It is hoped that teachers will be able to generalise the tasks to other mathematics topic areas and use them as models to generate their own exemplars.
The rich tasks require a relatively short time to administer. Teachers should be able to incorporate them easily into their regular mathematics programme. The tasks give students opportunities to perform at a number of levels.
Number
Fractions
In responding to the tasks in this exemplar set, students move from identifying and stating the fractions of regions, to comparing fractions, and then to understanding the link between fractions and decimals.
This topic was chosen because the understanding and use of fractions is an identified area of weakness in the achievement of New Zealand students. It is particularly important for teachers to assess their students' understanding of fractions and to help them move to the next level.
Fractions are important in relation to at least two further basic areas of the curriculum: probability and algebra. Knowledge of fractions is required before students can begin to work on numerical probability problems. As students' algebraic skills develop, they need to use "algebra" fractions in certain manipulations in order to solve equations.
Number strategies
The tasks in this set display the mental strategies that students use to solve number problems. In responding to the tasks in this exemplar set, students move from a single-digit addition problem that can be solved by a counting-from-one strategy, to a ratio problem that they might solve using an advanced proportional part-whole strategy.
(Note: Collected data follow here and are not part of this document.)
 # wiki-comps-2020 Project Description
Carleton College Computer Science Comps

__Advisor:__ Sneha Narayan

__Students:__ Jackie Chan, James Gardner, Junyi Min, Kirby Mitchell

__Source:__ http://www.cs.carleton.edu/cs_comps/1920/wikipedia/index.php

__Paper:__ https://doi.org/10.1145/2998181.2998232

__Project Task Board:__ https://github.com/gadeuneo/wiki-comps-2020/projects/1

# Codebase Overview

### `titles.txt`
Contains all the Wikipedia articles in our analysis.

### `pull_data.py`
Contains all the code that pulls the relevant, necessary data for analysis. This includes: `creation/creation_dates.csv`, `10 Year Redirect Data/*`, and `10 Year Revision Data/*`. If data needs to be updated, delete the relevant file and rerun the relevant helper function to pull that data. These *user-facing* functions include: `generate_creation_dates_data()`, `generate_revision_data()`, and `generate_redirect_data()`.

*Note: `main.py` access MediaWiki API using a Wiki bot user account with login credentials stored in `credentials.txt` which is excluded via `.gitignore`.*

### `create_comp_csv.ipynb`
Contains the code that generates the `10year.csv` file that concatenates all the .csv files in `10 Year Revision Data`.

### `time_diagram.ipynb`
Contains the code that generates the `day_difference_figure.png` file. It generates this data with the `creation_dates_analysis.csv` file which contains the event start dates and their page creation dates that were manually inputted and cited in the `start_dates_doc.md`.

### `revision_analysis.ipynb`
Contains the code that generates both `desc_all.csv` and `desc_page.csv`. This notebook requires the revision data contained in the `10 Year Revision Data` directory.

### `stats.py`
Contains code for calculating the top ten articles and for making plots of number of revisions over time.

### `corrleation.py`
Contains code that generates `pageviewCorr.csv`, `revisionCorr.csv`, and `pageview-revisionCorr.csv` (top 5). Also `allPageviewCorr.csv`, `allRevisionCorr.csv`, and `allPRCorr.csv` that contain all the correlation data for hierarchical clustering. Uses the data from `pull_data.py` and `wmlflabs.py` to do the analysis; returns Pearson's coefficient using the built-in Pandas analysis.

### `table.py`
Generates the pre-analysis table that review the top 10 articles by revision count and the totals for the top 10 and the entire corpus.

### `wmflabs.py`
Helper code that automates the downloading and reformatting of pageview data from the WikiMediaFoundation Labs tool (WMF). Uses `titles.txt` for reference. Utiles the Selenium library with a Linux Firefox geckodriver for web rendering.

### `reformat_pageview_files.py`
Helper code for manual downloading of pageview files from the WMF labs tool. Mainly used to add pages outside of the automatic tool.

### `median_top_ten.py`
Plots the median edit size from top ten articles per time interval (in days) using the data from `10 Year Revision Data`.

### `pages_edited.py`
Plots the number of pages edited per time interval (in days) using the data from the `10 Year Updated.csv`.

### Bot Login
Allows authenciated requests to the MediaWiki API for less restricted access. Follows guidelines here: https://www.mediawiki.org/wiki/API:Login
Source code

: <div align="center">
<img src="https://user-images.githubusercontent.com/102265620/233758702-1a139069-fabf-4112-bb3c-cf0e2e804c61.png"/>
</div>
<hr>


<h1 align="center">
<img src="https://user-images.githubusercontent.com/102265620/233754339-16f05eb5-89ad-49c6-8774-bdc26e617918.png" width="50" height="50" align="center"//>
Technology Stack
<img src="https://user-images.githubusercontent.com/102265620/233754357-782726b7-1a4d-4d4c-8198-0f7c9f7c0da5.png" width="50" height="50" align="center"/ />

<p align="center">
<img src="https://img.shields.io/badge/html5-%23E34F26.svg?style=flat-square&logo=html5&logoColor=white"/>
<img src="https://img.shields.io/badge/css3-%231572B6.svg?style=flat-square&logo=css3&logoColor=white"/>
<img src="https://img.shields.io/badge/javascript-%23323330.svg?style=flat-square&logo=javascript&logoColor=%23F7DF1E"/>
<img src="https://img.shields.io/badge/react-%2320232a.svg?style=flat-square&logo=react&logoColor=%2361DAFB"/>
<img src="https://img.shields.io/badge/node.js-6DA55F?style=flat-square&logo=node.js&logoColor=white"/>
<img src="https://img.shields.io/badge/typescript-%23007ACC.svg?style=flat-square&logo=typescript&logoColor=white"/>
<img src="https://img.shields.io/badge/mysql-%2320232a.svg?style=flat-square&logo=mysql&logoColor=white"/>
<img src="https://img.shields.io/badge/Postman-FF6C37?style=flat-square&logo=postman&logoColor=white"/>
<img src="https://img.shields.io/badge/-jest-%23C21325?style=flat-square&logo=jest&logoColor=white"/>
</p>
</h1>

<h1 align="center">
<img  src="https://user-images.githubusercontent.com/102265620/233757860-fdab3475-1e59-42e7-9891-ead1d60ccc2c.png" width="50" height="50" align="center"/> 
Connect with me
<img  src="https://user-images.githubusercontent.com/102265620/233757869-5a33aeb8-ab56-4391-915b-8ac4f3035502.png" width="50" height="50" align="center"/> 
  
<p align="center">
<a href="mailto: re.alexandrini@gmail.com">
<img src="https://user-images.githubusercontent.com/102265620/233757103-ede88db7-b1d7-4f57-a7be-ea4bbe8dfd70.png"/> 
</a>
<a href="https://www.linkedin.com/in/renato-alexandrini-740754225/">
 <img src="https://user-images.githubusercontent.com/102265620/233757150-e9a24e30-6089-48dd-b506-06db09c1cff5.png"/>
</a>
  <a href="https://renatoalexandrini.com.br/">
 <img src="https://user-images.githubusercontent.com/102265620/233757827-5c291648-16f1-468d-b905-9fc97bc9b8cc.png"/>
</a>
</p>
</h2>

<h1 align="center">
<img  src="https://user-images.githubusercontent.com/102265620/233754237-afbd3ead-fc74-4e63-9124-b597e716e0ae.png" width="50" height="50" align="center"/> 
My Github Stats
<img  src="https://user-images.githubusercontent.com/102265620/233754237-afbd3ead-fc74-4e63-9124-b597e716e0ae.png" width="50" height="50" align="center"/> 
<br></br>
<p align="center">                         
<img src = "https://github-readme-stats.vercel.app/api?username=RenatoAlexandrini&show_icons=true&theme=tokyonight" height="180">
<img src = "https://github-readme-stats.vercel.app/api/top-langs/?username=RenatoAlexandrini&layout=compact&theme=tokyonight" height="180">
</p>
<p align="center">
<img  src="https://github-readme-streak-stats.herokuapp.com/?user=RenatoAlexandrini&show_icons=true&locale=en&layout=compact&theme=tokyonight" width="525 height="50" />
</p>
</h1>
This set of exemplars was chosen to build on work in the Numeracy Professional Development Projects and link it to the New Zealand Curriculum Exemplars Project. The drawing together of these major projects in the number strategy exemplars may help teachers to better understand the relationship between two important government numeracy initiatives.
Measurement
Measuring
A simple question (or task) was chosen for this progression: "Will the table fit through the door?"
Although the specific focus in this task is length, the task and the principle it embodies can be transferred to other aspects of measurement. The same progression: direct comparison, indirect comparison, non-standard units, standard units, flexibility, is also applicable in two and three dimensions to measuring areas and volumes. It can also be applied to measuring weights and, to a lesser extent, to measuring time and temperature.
Geometry
Tessellations
The geometry task is based on tessellating shapes. Students are asked which of a variety of shapes tessellate and why. At level 1, students recognise basic shapes and how they do or do not fit together. At level 5, students are able to find the interior angles of polygons to determine whether particular angles are divisors of 360 degrees.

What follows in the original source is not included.